Für Aljoscha ist diese sowjetische Situation nicht mehr so spannend, er will etwas anderes ausprobieren, vielleicht eine Zeitlang in Deutschland bleiben. Vielleicht ein Opernlibretto schreiben. Vielleicht selber Regie führen. „Zum Arbeiten organisiere ich mir eine Zwangssituation, wie Dostojewski. Um leben zu können, muß ich schreiben. So lebe und schreibe ich — von einem Honorar bis zum nächsten.“

Aljoschas Großvater war einst der persönliche Fahrer des Ersten KP- Sekretärs Abchasiens, 1937 wurde er, wie sein Chef, erschossen. Aljoschas Vater besuchte vor kurzem das Heimatmuseum und entdeckte dort jenen alten Mercedes, den er in der Kindheit als den Wagen seines Vaters kannte. Daraufhin bat er seinen Sohn: „Wenn du im Westen berühmt wirst, schenk mir so ein Auto.

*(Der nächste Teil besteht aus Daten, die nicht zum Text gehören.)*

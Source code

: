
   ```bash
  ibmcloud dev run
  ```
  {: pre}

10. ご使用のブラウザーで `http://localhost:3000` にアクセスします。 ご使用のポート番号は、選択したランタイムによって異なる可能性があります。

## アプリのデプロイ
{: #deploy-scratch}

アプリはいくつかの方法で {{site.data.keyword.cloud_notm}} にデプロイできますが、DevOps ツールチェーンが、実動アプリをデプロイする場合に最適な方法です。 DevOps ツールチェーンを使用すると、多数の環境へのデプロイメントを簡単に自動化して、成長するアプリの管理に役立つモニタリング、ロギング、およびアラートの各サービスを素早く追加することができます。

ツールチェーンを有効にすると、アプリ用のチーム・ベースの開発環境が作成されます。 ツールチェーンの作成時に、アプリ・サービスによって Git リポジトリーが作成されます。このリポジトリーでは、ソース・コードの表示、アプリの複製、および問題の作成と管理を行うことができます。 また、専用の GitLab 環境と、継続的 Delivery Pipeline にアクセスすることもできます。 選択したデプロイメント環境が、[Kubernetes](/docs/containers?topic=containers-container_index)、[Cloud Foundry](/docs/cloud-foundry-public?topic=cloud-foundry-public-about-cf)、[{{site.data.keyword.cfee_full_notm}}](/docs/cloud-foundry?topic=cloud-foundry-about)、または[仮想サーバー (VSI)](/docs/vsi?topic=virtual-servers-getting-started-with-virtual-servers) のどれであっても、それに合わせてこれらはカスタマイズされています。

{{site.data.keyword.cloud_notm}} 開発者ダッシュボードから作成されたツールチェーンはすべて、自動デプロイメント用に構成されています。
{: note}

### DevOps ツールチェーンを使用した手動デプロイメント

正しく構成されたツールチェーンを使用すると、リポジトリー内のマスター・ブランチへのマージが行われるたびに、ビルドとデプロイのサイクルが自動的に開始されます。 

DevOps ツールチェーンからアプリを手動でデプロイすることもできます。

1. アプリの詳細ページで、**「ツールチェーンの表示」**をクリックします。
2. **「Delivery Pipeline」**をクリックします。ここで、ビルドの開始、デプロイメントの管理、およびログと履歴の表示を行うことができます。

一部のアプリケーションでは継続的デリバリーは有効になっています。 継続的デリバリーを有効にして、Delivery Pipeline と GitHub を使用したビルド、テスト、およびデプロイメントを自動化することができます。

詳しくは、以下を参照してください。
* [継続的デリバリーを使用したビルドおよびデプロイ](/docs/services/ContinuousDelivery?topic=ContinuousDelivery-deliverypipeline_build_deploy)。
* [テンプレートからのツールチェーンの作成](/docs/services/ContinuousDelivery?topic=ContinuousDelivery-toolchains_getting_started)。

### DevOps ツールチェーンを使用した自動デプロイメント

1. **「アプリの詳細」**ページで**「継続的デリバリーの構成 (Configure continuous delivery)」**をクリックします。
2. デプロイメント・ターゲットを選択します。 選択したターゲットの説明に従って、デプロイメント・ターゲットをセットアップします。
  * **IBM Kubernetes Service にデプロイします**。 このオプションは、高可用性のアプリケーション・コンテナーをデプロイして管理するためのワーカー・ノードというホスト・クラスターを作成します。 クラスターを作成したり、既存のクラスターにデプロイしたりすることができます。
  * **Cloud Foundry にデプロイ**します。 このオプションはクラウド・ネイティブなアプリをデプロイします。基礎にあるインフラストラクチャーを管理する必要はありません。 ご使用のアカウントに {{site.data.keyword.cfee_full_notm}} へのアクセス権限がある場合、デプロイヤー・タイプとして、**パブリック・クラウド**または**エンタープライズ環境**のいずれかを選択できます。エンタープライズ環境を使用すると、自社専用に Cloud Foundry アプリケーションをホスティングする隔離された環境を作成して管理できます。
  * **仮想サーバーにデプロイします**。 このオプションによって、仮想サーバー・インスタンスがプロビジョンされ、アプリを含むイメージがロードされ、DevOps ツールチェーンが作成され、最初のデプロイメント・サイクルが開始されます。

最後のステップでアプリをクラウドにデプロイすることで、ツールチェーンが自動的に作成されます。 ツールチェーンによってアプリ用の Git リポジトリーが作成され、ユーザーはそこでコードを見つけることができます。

Dann schreibe ich meine Memoiren: zwei Daimler.“ Ich glaube, diese Geschichte wird wohl eher Aljoscha aufschreiben, um den Wunsch seines Vaters zu erfüllen.

La Fünf in der Luft läuft in der Inszenierung von Mirja Erzeg an der Volksbühne Berlin. Nächste Aufführung: 25. Juni.